A medição de TA é normalmente feita durante a consulta (médica ou de enfermagem), mas por vezes é desejável obter medições domiciliárias. As vantagens desta abordagem incluem a obtenção de um número de medições mais elevado (com um melhor panorama dos níveis tensionais do doente), ausência do efeito da eventual HBB (“hipertensão da bata branca”) e um potencial aumento de adesão terapêutica. As desvantagens são acima de tudo a variável fiabilidade dos resultados das medições e o facto de não possuirmos valores de referência para as tensões arteriais domiciliárias (só possuímos os valores nas consultas). De qualquer modo, se as comparações entre os valores obtidos nestas e em casa dos doentes forem sobreponíveis, poder-se-á entrar em linha de conta com os registos dos doentes para as decisões terapêuticas anti-hipertensivas.

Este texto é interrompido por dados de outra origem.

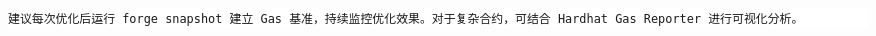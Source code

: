 

    建议每次优化后运行 forge snapshot 建立 Gas 基准，持续监控优化效果。对于复杂合约，可结合 Hardhat Gas Reporter 进行可视化分析。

Uma outra técnica de grande importância prática é a MAPA (medição ambulatória da pressão arterial), permitindo medições durante pelo menos 24 horas seguidas. Esta técnica permite a obtenção de valores mais fiáveis da verdadeira tensão arterial do doente do que as medições isoladas na consulta; correlaciona-se melhor com as lesões de órgão alvo que estes doentes por vezes apresentam e é praticamente desprovida de efeitos adversos, sendo no entanto uma técnica algo dispendiosa. A MAPA permite identificar os doentes que não apresentam uma baixa dos valores da sua HTA – habitualmente pelo menos de 10 mmHg – durante o período nocturno de sono (os chamados dippers). Estes não dippers constituem um subgrupo de alto risco, com uma percentagem mais elevada de lesão de órgãos alvo e maiores taxas de morbilidade e mortalidade.